November 16, 2006

Hospital gardens help patients heal

  • Well-planned spaces aid strength, mobility and mental skills
    ESA Adolfson


    In the 20th century, medical advances in treatment, surgery and medicines brought cures where before there had only been care.

    Patients were recast from self-healing humans to diseased entities that sought the assistance of scientifically trained nurses and doctors in order to recover. In acute-care hospitals the design emphasis shifted toward accommodating the new technologies and to efficiencies like saving steps for physicians and nurses. Design emphasis moved away from attending to the patients’ environment.

    There is currently resurgence in the introduction of therapeutic landscapes, evidenced by the creation of therapeutic gardens in many cities, and in public as well as private facilities. Hospital grounds, once considered only landscaped setbacks, are now being utilized to improve patient outcomes, increase positive patient satisfaction surveys and retain staff.

    The Joint Commission on Accreditation of Healthcare Organizations has now included access to nature as part of their evaluation. Outdoor space can enhance wayfinding within the building, and several hospital systems use their gardens as a marketing tool.

    Photo courtesy of Legacy Health System
    Healing gardens offer patients a range of therapeutic benefits, including a sense of escape. The garden at the Legacy Good Samaritan Hospital in Portland won the American Horticultural Therapy Association’s first design award in 1998.

    7 characteristics

    Physical rehabilitation activities can occur in the garden setting whenever the climate permits patients to be outdoors. Occupational therapists use watering and deadheading flower activities to meet their goals with patients.

    Speech pathologists use the garden for cognitive and communication treatments. Recreational therapists find many uses for the gardens including music and other social programming, walking, birdwatching and learning adaptive gardening strategies.

    The horticultural therapist uses the garden to help patients increase strength and endurance, mobility, focus and memory. The garden can also encourage use of adaptive strategies and development of new leisure interests.

    In 1995 the American Horticultural Therapy Association developed the following “characteristics of therapeutic landscapes”:

    • Features are modified to improve accessibility. Alzheimer’s residents enjoy sitting to work with staff to deadhead annuals in containers and are able to work at raised beds. Children also are able to work effectively from wheelchairs into the various raised beds. The grade of the garden allows for challenge activities; spinal cord injury clients with greater upper extremity function are able to reach the top of the healing garden, while frail elders may propel their wheelchairs independently only near the entrance to the garden.

    • Edges of garden spaces and special zones of activities within the garden are intensified to direct the attention and energies of the user into the garden.

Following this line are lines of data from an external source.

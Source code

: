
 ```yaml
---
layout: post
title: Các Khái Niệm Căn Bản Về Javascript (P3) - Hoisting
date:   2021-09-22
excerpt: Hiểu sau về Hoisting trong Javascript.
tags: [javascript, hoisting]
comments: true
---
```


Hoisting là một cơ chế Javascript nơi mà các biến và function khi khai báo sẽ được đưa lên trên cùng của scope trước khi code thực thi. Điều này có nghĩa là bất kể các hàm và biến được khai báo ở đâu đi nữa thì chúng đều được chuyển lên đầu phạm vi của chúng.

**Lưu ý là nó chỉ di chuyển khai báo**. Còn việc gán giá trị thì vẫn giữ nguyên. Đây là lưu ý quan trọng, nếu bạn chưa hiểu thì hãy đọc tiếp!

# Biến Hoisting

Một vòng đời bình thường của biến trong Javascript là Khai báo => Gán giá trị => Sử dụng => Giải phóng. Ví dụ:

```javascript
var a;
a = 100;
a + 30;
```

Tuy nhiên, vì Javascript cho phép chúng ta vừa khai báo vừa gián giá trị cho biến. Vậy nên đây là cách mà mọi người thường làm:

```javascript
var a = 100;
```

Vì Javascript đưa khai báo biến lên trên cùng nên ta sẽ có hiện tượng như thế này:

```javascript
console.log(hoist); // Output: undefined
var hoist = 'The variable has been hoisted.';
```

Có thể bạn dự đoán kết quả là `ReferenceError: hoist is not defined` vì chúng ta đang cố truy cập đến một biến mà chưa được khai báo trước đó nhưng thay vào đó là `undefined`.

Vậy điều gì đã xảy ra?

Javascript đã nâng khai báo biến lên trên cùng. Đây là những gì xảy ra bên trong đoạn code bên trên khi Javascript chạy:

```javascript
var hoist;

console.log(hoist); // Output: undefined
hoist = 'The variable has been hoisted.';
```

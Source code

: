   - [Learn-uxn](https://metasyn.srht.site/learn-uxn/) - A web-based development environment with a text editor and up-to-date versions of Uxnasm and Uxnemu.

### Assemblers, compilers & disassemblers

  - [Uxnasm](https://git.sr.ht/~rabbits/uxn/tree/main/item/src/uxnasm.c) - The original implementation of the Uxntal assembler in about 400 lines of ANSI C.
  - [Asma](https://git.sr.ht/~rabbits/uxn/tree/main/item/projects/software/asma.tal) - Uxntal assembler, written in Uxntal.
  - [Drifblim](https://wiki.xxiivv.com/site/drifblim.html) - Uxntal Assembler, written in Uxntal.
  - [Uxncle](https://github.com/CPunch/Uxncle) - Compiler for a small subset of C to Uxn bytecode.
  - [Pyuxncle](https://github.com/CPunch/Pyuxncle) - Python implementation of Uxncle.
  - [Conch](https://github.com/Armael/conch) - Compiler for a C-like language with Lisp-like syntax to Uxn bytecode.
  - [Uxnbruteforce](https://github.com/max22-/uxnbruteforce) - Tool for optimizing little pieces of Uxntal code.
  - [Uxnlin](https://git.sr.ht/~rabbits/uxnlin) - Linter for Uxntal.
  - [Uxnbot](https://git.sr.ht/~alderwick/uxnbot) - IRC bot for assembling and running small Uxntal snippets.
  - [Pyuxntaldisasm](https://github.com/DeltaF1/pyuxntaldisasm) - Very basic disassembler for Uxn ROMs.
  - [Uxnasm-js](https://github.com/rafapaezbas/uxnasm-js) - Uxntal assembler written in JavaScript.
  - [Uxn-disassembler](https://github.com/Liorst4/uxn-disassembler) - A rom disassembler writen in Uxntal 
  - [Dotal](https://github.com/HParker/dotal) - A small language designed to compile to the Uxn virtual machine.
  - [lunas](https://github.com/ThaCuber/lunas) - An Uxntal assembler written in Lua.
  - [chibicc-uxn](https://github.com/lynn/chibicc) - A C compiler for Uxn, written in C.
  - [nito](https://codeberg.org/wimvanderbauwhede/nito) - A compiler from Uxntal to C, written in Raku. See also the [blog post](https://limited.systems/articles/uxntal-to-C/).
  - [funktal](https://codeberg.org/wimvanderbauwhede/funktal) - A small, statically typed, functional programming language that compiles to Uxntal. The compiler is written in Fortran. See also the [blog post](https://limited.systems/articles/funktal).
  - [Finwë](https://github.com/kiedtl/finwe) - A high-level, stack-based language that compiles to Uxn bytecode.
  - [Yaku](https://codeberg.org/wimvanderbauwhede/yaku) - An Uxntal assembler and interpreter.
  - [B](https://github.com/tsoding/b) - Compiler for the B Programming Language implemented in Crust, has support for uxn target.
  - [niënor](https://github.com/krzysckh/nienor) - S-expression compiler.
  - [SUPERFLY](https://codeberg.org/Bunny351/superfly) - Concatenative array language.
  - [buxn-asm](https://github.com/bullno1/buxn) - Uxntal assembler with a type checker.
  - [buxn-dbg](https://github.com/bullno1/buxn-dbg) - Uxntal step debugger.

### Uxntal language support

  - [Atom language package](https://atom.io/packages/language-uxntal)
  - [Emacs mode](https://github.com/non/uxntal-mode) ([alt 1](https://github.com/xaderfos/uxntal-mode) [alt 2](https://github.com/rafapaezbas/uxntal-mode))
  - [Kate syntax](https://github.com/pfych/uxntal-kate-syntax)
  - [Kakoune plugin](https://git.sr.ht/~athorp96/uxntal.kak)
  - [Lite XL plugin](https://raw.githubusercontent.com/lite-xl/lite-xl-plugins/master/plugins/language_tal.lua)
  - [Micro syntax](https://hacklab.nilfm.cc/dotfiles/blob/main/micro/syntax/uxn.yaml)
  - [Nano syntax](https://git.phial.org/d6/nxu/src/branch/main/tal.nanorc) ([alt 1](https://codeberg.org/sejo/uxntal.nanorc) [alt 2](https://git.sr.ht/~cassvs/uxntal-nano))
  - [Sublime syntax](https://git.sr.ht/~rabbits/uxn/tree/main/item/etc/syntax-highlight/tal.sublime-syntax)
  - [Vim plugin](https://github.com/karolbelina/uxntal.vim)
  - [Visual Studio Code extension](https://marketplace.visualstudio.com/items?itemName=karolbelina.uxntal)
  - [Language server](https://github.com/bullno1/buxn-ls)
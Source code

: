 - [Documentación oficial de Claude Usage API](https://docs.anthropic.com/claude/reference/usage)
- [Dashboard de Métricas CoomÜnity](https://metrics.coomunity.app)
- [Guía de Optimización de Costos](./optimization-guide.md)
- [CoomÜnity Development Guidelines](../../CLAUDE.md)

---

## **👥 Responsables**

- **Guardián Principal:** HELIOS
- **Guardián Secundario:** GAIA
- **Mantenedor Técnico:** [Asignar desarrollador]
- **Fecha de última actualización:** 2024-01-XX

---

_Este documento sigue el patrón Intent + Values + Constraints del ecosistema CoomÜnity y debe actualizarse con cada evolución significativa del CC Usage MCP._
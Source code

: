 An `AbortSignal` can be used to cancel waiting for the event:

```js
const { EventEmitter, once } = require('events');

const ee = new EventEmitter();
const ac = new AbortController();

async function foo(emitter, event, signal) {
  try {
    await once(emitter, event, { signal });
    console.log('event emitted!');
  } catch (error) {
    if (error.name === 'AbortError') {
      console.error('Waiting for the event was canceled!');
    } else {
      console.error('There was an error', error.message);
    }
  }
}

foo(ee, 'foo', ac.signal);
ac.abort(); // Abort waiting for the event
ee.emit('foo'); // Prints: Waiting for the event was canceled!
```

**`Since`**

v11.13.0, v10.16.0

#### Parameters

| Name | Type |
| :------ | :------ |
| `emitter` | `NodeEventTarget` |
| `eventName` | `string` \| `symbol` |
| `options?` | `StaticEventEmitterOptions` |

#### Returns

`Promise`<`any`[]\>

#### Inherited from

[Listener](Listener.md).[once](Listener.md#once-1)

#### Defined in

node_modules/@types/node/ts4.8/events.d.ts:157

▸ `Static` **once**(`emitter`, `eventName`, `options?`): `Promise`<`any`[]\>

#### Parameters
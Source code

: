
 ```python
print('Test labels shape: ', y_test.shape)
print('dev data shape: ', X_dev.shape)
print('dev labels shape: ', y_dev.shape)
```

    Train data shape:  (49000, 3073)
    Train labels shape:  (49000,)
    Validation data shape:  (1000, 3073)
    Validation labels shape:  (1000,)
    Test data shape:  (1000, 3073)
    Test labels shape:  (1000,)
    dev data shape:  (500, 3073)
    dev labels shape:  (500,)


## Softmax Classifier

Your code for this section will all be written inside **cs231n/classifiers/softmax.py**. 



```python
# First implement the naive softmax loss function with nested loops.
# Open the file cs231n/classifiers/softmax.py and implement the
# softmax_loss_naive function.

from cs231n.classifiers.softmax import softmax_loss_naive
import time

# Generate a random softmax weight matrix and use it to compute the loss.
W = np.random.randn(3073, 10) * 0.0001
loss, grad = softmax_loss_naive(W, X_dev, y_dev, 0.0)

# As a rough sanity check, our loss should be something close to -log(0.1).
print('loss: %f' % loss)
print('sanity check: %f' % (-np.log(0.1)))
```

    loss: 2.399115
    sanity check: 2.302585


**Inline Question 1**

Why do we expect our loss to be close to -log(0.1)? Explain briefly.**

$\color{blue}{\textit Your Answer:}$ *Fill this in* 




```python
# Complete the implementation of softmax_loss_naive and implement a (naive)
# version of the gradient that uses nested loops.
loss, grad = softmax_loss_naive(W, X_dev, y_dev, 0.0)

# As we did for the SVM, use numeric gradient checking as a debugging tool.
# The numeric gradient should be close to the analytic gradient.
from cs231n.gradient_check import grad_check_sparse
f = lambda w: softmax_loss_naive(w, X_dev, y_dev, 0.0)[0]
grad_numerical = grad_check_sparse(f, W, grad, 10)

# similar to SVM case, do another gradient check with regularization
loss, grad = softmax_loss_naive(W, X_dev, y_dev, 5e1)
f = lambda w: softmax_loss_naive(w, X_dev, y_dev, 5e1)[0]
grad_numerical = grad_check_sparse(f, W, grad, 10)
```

    • A profusion of plants and people/plant interactions is essential. Lush, rich botanical collections with great variety are absolutely critical to therapeutic applications both in horticultural therapy and to those who use the garden independently.

    • Therapeutic goals focus on mobility, motor skills, social interaction, cognitive ability and emotional status. Restorative goals promote general well-being, with focus on play, relaxation, socialization, education and creativity.

    • Benign and supportive conditions are identifiable. Plants are selected for, among other characteristics, their disease and pest resistance, thereby avoiding potentially hazardous chemicals.

    • In the hospital garden setting, it is important to design and program for the widest possible range of user abilities. Therapeutic gardens commonly stimulate the full range of senses — memory, hearing, touch, smell and sometimes taste — as necessary supplements to the visual experience.

    • Therapeutic gardens in the hospital setting should be simple, unified and easily comprehended places.

    Sense of escape

    Post-occupancy evaluations of hospital gardens have indicated the high value placed on access to the outdoors by staff, visitors and patients alike.

    Among the garden elements most valued are features that represent life and health, such as trees, plants and flowers; and elements that arouse the senses, such as fragrances, the sounds of birds and water, and the feel of sunlight or a gentle breeze.

    These elements represent a marked contrast to most hospital interiors, providing a sense of distance or escape, while allowing for reflection and restoration.

    Certain factors can limit the benefits of gardens. These include lack of information on a garden’s location and accessibility; insensitivity to specific patient mobility needs; intrusive sensory stimuli (such as noise and allergic pollens); lack of accommodation for competing user needs (including smoking areas and the desire for fresh air); and design elements that evoke mixed or ambiguous interpretations.

    This last is particularly significant in a medical setting, where the fragile emotional state of many users predisposes them to place negative meanings on many things except the most unambiguously positive stimuli. Gardens in medical settings need to be tailored to meet the particular needs of their specific patient populations. This is best done in conjunction with a design team of patients and relatives, staff and administrators.

    Mark Epstein is a landscape architect with ESA Adolfson in Seattle and co-chair of the ASLA Healthcare and Therapeutic Design Professional Practice Network.